# 03 — Query
The query engine answers `SELECT pgrdf.sparql($1)` where `$1` is a
SPARQL 1.1 string. User-facing documentation for the full surface
lives in [`guide/03-querying.md`](../guide/03-querying.md); this
page is the engineering-side view of how it's wired.
## Pipeline (v0.3 — full Phase 3 SPARQL surface + steps 1-2 storage perf)
```
SPARQL string
│
▼ spargebra::SparqlParser::new().parse_query
algebra AST (Distinct ▸ Project ▸ Slice ▸ OrderBy ▸ Filter ▸ LeftJoin ▸ Union ▸ Minus ▸ Bgp)
│
▼ src/query/executor.rs::parse_select
ParsedSelect { projected, bgp, filters, optionals, minuses,
union_branches, distinct, order_by, limit, offset }
│
▼ build_bgp_sql (or build_union_sql for UNION queries)
dynamic SQL string with constant dict IDs already inlined
│
▼ Spi::connect_mut(|c| c.update(sql, None, &[]))
result rows ─► SETOF JSONB
```
## Modules
- `src/query/parser.rs` — `pgrdf.sparql_parse(q TEXT) → JSONB`,
returns the spargebra algebra shape (form, projected vars, BGP
triples, `unsupported_algebra` tags). Used for introspection +
for the executor's "is this expression translatable" check.
- `src/query/executor.rs` — `pgrdf.sparql(q TEXT) → SETOF JSONB`.

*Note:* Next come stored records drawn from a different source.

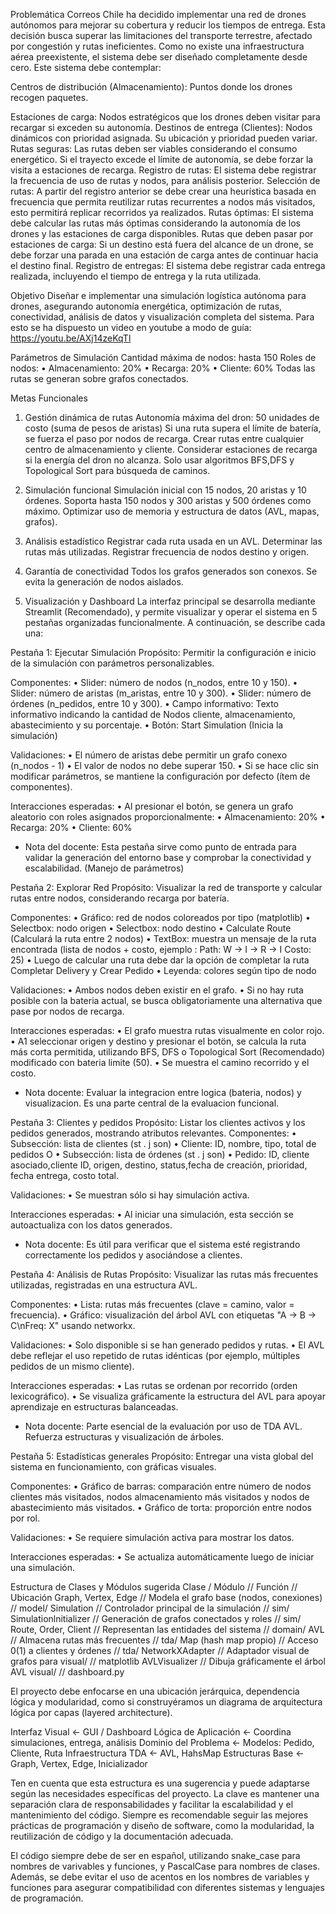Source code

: Problemática
Correos Chile ha decidido implementar una red de drones autónomos para mejorar su cobertura y reducir los tiempos de entrega. Esta decisión busca superar las limitaciones del transporte terrestre, afectado por congestión y rutas ineficientes. 
Como no existe una infraestructura aérea preexistente, el sistema debe ser diseñado completamente desde cero. Este sistema debe contemplar:

Centros de distribución (Almacenamiento): Puntos donde los drones recogen paquetes.

Estaciones de carga: Nodos estratégicos que los drones deben visitar para recargar si exceden su autonomía.
Destinos de entrega (Clientes): Nodos dinámicos con prioridad asignada. Su ubicación y prioridad pueden variar.
Rutas seguras: Las rutas deben ser viables considerando el consumo energético. Si el trayecto excede el límite de autonomía, se debe forzar la visita a estaciones de recarga.
Registro de rutas: EI sistema debe registrar la frecuencia de uso de rutas y nodos, para análisis posterior.
Selección de rutas: A partir del registro anterior se debe crear una heurística basada en frecuencia que permita reutilizar rutas recurrentes a nodos más visitados, esto permitirá replicar recorridos ya realizados.
Rutas óptimas: El sistema debe calcular las rutas más óptimas considerando la autonomía de los drones y las estaciones de carga disponibles.
Rutas que deben pasar por estaciones de carga: Si un destino está fuera del alcance de un drone, se debe forzar una parada en una estación de carga antes de continuar hacia el destino final.
Registro de entregas: El sistema debe registrar cada entrega realizada, incluyendo el tiempo de entrega y la ruta utilizada.

Objetivo
Diseñar e implementar una simulación logística autónoma para drones, asegurando autonomía energética, optimización de rutas, conectividad, análisis de datos y visualización completa del sistema.
Para esto se ha dispuesto un video en youtube a modo de guía: https://youtu.be/AXj14zeKqTl

Parámetros de Simulación
Cantidad máxima de nodos: hasta 150 
Roles de nodos: 
• Almacenamiento: 20%
• Recarga: 20%
• Cliente: 60%
Todas las rutas se generan sobre grafos conectados.

Metas Funcionales

1. Gestión dinámica de rutas
Autonomía máxima del dron: 50 unidades de costo (suma de pesos de aristas)
Si una ruta supera el límite de batería, se fuerza el paso por nodos de recarga.
Crear rutas entre cualquier centro de almacenamiento y cliente.
Considerar estaciones de recarga si la energía del dron no alcanza.
Solo usar algoritmos BFS,DFS y Topological Sort para búsqueda de caminos.

2. Simulación funcional
Simulación inicial con 15 nodos, 20 aristas y 10 órdenes.
Soporta hasta 150 nodos y 300 aristas y 500 órdenes como máximo.
Optimizar uso de memoria y estructura de datos (AVL, mapas, grafos).

3. Análisis estadístico
Registrar cada ruta usada en un AVL.
Determinar las rutas más utilizadas.
Registrar frecuencia de nodos destino y origen.

4. Garantía de conectividad
Todos los grafos generados son conexos.
Se evita la generación de nodos aislados.

5. Visualización y Dashboard
La interfaz principal se desarrolla mediante Streamlit (Recomendado), y permite visualizar y operar el sistema en 5 pestañas organizadas funcionalmente. A continuación, se describe cada una:

Pestaña 1: Ejecutar Simulación
Propósito: Permitir la configuración e inicio de la simulación con parámetros personalizables.

Componentes:
• Slider: número de nodos (n_nodos, entre 10 y 150).
• Slider: número de aristas (m_aristas, entre 10 y 300).
• Slider: número de órdenes (n_pedidos, entre 10 y 300).
• Campo informativo: Texto informativo indicando la cantidad de Nodos cliente, almacenamiento, abastecimiento y su porcentaje.
• Botón: Start Simulation (Inicia la simulación)

Validaciones:
• El número de aristas debe permitir un grafo conexo (n_nodos - 1)
• El valor de nodos no debe superar 150.
• Si se hace clic sin modificar parámetros, se mantiene la configuración por defecto (ítem de componentes).

Interacciones esperadas:
• Al presionar el botón, se genera un grafo aleatorio con roles asignados proporcionalmente:
• Almacenamiento: 20%
• Recarga: 20%
• Cliente: 60%

* Nota del docente:
Esta pestaña sirve como punto de entrada para validar la generación del entorno base y comprobar la
conectividad y escalabilidad. (Manejo de parámetros)

Pestaña 2: Explorar Red
Propósito: Visualizar la red de transporte y calcular rutas entre nodos, considerando recarga por batería.

Componentes:
• Gráfico: red de nodos coloreados por tipo (matplotlib)
• Selectbox: nodo origen
• Selectbox: nodo destino
• Calculate Route (Calculará la ruta entre 2 nodos)
• TextBox: muestra un mensaje de la ruta encontrada (lista de nodos + costo, ejemplo : Path: W -> I -> R -> I Costo: 25)
    • Luego de calcular una ruta debe dar la opción de completar la ruta Completar Delivery y Crear Pedido
• Leyenda: colores según tipo de nodo

Validaciones:
• Ambos nodos deben existir en el grafo.
• Si no hay ruta posible con la bateria actual, se busca obligatoriamente una alternativa que pase por nodos de recarga.

Interacciones esperadas:
• El grafo muestra rutas visualmente en color rojo.
• A1 seleccionar origen y destino y presionar el botön, se calcula Ia ruta más corta permitida, utilizando BFS, DFS o Topological Sort (Recomendado) modificado con bateria limite (50).
• Se muestra el camino recorrido y el costo.

* Nota docente:
Evaluar la integracion entre logica (bateria, nodos) y visualizacion. Es una parte central de la evaluacion funcional.

Pestaña 3: Clientes y pedidos
Propósito: Listar los clientes activos y los pedidos generados, mostrando atributos relevantes.
Componentes:
• Subsección: lista de clientes (st . j son)
    • Cliente: ID, nombre, tipo, total de pedidos O
• Subsección: lista de órdenes (st . j son)
    • Pedido: ID, cliente asociado,cliente ID, origen, destino, status,fecha de creación, prioridad, fecha entrega, costo total.

Validaciones:
• Se muestran sólo si hay simulación activa.

Interacciones esperadas:
• Al iniciar una simulación, esta sección se autoactualiza con los datos generados.

* Nota docente:
Es útil para verificar que el sistema esté registrando correctamente los pedidos y asociándose a clientes.

Pestaña 4: Análisis de Rutas
Propósito: Visualizar las rutas más frecuentes utilizadas, registradas en una estructura AVL.

Componentes:
• Lista: rutas más frecuentes (clave = camino, valor = frecuencia).
• Gráfico: visualización del árbol AVL con etiquetas "A -> B -> C\nFreq: X" usando networkx.

Validaciones:
• Solo disponible si se han generado pedidos y rutas.
• El AVL debe reflejar el uso repetido de rutas idénticas (por ejemplo, múltiples pedidos de un mismo cliente).

Interacciones esperadas:
• Las rutas se ordenan por recorrido (orden lexicográfico).
• Se visualiza gráficamente la estructura del AVL para apoyar aprendizaje en estructuras balanceadas.

* Nota docente:
Parte esencial de la evaluación por uso de TDA AVL. Refuerza estructuras y visualización de árboles.

Pestaña 5: Estadísticas generales
Propósito: Entregar una vista global del sistema en funcionamiento, con gráficas visuales.

Componentes:
• Gráfico de barras: comparación entre número de nodos clientes más visitados, nodos almacenamiento más visitados y nodos de abastecimiento más visitados.
• Gráfico de torta: proporción entre nodos por rol.

Validaciones:
• Se requiere simulación activa para mostrar los datos.

Interacciones esperadas:
• Se actualiza automáticamente luego de iniciar una simulación.

Estructura de Clases y Módulos sugerida
Clase / Módulo	         //                Función                             //        Ubicación
Graph, Vertex, Edge	     //       Modela el grafo base (nodos, conexiones)     //       model/
Simulation	             //        Controlador principal de la simulación      //       sim/
Simulationlnitializer	 //       Generación de grafos conectados y roles      //       sim/
Route, Order, Client	 //       Representan las entidades del sistema        //       domain/
AVL	                     //       Almacena rutas más frecuentes                //     tda/
Map (hash map propio)	 //       Acceso 0(1) a clientes y órdenes             //       tda/
NetworkXAdapter	         //       Adaptador visual de grafos para visual/      //      matplotlib
AVLVisualizer	         //       Dibuja gráficamente el árbol AVL visual/     //     dashboard.py  

El proyecto debe enfocarse en una ubicación jerárquica, dependencia lógica y modularidad, como si construyéramos un diagrama de arquitectura lógica por capas (layered architecture).


Interfaz Visual <- GUI /  Dashboard
Lógica de Aplicación <- Coordina simulaciones, entrega, análisis
Dominio del Problema <- Modelos: Pedido, Cliente, Ruta
Infraestructura TDA <- AVL, HahsMap
Estructuras Base <- Graph, Vertex, Edge, Inicializador

Ten en cuenta que esta estructura es una sugerencia y puede adaptarse según las necesidades específicas del proyecto. La clave es mantener una separación clara de responsabilidades y facilitar la escalabilidad y el mantenimiento del código. Siempre es recomendable seguir las mejores prácticas de programación y diseño de software, como la modularidad, la reutilización de código y la documentación adecuada.

El código siempre debe de ser en español, utilizando snake_case para nombres de varivables y funciones, y PascalCase para nombres de clases. Además, se debe evitar el uso de acentos en los nombres de variables y funciones para asegurar compatibilidad con diferentes sistemas y lenguajes de programación.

Walks the wrapper algebra into `ParsedSelect`, then dispatches:
- **Single-branch path** (`build_single_branch_outer`): one
SELECT statement with FROM + WHERE + the hidden-column trick
for ORDER-BY-on-unprojected-var.
- **UNION path** (`build_union_sql`): each branch becomes its
own SELECT via `build_branch_sql`, combined with `UNION ALL`,
wrapped by an outer SELECT for DISTINCT / ORDER BY / LIMIT /
OFFSET.
- Shared subroutine `build_from_and_where` emits explicit
`INNER JOIN` syntax for mandatory BGP patterns 2..N, then
`LEFT JOIN` per OPTIONAL block, then `WHERE NOT EXISTS (…)`
per MINUS block.
## Translation strategy
| Single BGP `?s :p ?o` | `FROM _pgrdf_quads q1 WHERE …` | First-occurrence anchors record `(alias, col)` per variable |
| Multi-pattern BGP | `q1 INNER JOIN q2 ON (q2.col = q1.col …)` | Shared vars become equality predicates that fold into the join |
| Constant in any position | `qN.col = <resolved dict id>` | Unknown IRIs/literals resolve to `-1` → zero rows (spec-correct "no solutions") |
| FILTER identity (`=`, `!=`, `sameTerm`) | dict-id equality | Sound because `_pgrdf_dictionary` dedups by (type, lex, datatype, lang) |
| FILTER numeric ordering | `CASE WHEN datatype_iri_id IN (…XSD numeric…) THEN lex::numeric ELSE NULL END` | Type-safe; non-numeric drops the row via NULL comparison |
| FILTER REGEX | Postgres `~` / `~*` against `lexical_value` | `i` flag → case-insensitive |
| FILTER BOUND | `qN.col IS NOT NULL` | Correct for OPTIONAL vars (nullable); trivially TRUE for mandatory |
| OPTIONAL { triple } | `LEFT JOIN _pgrdf_quads qOPT_K ON (…)` | Per-block FILTER lands in the ON clause |
| UNION { A } { B } | `(SELECT … FROM A) UNION ALL (SELECT … FROM B)` | Each branch SELECTs `NULL::TEXT` for vars it doesn't bind |
| MINUS { triple } | `WHERE NOT EXISTS (SELECT 1 FROM _pgrdf_quads qMIN_K WHERE …)` | Elided at translation time when there are no shared variables (SPARQL no-op) |
| DISTINCT / REDUCED | `SELECT DISTINCT …` | REDUCED → DISTINCT (safe over-approximation per spec) |
| ORDER BY ?v | `ORDER BY (SELECT lex …) ASC/DESC NULLS LAST` or by ordinal | Unprojected ?v → hidden trailing SELECT column |
| LIMIT N / OFFSET N | `LIMIT N` / `OFFSET N` | Postgres-native |
## Prepared-plan cache (LLD §4.2, **shipped — Phase 3 step 2**)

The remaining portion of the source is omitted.